_WORK TO BE COMPLETED:_ The records appear below. Report how many of their lines contain the word "Nuxt", giving the number alone.

[Saved entries]

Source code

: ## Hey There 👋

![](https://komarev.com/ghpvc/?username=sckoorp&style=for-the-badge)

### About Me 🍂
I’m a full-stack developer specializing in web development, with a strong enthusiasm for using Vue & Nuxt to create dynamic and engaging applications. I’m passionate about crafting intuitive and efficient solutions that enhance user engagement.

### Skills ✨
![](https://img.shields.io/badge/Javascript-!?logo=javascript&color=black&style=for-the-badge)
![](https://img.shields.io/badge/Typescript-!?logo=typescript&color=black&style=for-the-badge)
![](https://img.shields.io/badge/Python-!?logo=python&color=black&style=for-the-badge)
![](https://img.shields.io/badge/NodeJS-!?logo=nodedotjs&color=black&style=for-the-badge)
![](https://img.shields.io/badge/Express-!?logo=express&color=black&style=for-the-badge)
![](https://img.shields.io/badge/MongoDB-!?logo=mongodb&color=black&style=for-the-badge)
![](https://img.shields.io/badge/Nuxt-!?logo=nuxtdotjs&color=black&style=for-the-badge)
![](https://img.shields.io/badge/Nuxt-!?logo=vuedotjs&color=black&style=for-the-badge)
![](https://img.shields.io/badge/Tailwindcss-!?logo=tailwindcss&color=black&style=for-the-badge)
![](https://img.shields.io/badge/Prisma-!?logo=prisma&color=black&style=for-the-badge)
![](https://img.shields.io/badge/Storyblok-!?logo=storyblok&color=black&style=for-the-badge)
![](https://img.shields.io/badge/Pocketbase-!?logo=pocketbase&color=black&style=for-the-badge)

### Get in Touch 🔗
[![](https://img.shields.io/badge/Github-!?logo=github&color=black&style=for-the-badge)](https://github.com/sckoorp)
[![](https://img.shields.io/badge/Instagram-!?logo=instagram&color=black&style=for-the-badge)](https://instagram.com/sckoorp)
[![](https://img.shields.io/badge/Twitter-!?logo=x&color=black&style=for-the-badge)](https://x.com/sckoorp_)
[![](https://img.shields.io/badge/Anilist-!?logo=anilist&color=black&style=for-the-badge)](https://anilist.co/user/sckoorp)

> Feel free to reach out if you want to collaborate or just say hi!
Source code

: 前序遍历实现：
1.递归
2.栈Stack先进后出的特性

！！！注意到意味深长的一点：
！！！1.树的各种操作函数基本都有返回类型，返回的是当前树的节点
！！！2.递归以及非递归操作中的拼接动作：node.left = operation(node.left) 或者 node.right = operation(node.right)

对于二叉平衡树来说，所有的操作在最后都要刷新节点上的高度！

_ANSWER TO THIS TASK:_ 3